Instructions to follow:
Leave out the pictures and restate the rest of the data exactly.

(Working data)

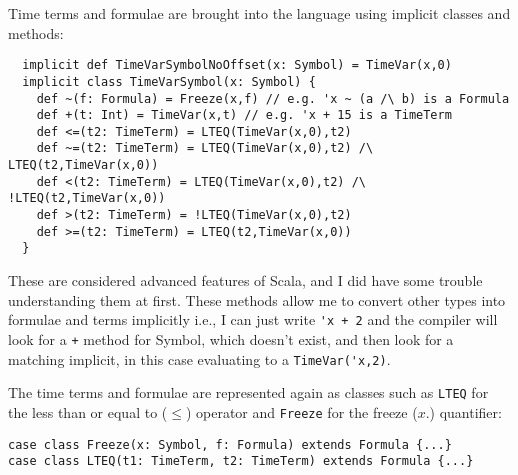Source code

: \documentclass[a4paper]{article}
\begin{document}
Time terms and formulae are brought into the language using implicit classes and methods:
\begin{lstlisting}
  implicit def TimeVarSymbolNoOffset(x: Symbol) = TimeVar(x,0)
  implicit class TimeVarSymbol(x: Symbol) {
    def ~(f: Formula) = Freeze(x,f) // e.g. 'x ~ (a /\ b) is a Formula
    def +(t: Int) = TimeVar(x,t) // e.g. 'x + 15 is a TimeTerm
    def <=(t2: TimeTerm) = LTEQ(TimeVar(x,0),t2)
    def ~=(t2: TimeTerm) = LTEQ(TimeVar(x,0),t2) /\ LTEQ(t2,TimeVar(x,0))
    def <(t2: TimeTerm) = LTEQ(TimeVar(x,0),t2) /\ !LTEQ(t2,TimeVar(x,0))
    def >(t2: TimeTerm) = !LTEQ(TimeVar(x,0),t2)
    def >=(t2: TimeTerm) = LTEQ(t2,TimeVar(x,0))
  }
\end{lstlisting}
These are considered advanced features of Scala, and I did have some trouble understanding them at first. These methods allow me to convert other types into formulae and terms implicitly i.e., I can just write \lstinline{'x + 2} and the compiler will look for a \texttt{+} method for Symbol, which doesn't exist, and then look for a matching implicit, in this case evaluating to a \lstinline{TimeVar('x,2)}.

The time terms and formulae are represented again as classes such as \lstinline{LTEQ} for the less than or equal to ($\leq$) operator and \lstinline{Freeze} for the freeze ($x.$) quantifier:
\begin{lstlisting}
case class Freeze(x: Symbol, f: Formula) extends Formula {...}
case class LTEQ(t1: TimeTerm, t2: TimeTerm) extends Formula {...}
\end{lstlisting}


\end{document}
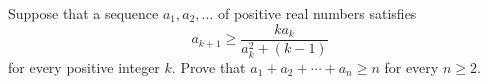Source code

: Suppose that a sequence $a_1, a_2, \ldots$ of positive real numbers satisfies
\[
a_{k+1} \geq \frac{k a_k}{a_k^2 + (k-1)}
\]
for every positive integer $k$. Prove that $a_1 + a_2 + \cdots + a_n \geq n$ for every $n \geq 2$.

(End Working data)

Expected answer:
Source code

: \documentclass[a4paper]{article}
\begin{document}
Time terms and formulae are brought into the language using implicit classes and methods:
\begin{lstlisting}
  implicit def TimeVarSymbolNoOffset(x: Symbol) = TimeVar(x,0)
  implicit class TimeVarSymbol(x: Symbol) {
    def ~(f: Formula) = Freeze(x,f) // e.g. 'x ~ (a /\ b) is a Formula
    def +(t: Int) = TimeVar(x,t) // e.g. 'x + 15 is a TimeTerm
    def <=(t2: TimeTerm) = LTEQ(TimeVar(x,0),t2)
    def ~=(t2: TimeTerm) = LTEQ(TimeVar(x,0),t2) /\ LTEQ(t2,TimeVar(x,0))
    def <(t2: TimeTerm) = LTEQ(TimeVar(x,0),t2) /\ !LTEQ(t2,TimeVar(x,0))
    def >(t2: TimeTerm) = !LTEQ(TimeVar(x,0),t2)
    def >=(t2: TimeTerm) = LTEQ(t2,TimeVar(x,0))
  }
\end{lstlisting}
These are considered advanced features of Scala, and I did have some trouble understanding them at first. These methods allow me to convert other types into formulae and terms implicitly i.e., I can just write \lstinline{'x + 2} and the compiler will look for a \texttt{+} method for Symbol, which doesn't exist, and then look for a matching implicit, in this case evaluating to a \lstinline{TimeVar('x,2)}.

The time terms and formulae are represented again as classes such as \lstinline{LTEQ} for the less than or equal to ($\leq$) operator and \lstinline{Freeze} for the freeze ($x.$) quantifier:
\begin{lstlisting}
case class Freeze(x: Symbol, f: Formula) extends Formula {...}
case class LTEQ(t1: TimeTerm, t2: TimeTerm) extends Formula {...}
\end{lstlisting}


\end{document}
Source code

: Suppose that a sequence $a_1, a_2, \ldots$ of positive real numbers satisfies
\[
a_{k+1} \geq \frac{k a_k}{a_k^2 + (k-1)}
\]
for every positive integer $k$. Prove that $a_1 + a_2 + \cdots + a_n \geq n$ for every $n \geq 2$.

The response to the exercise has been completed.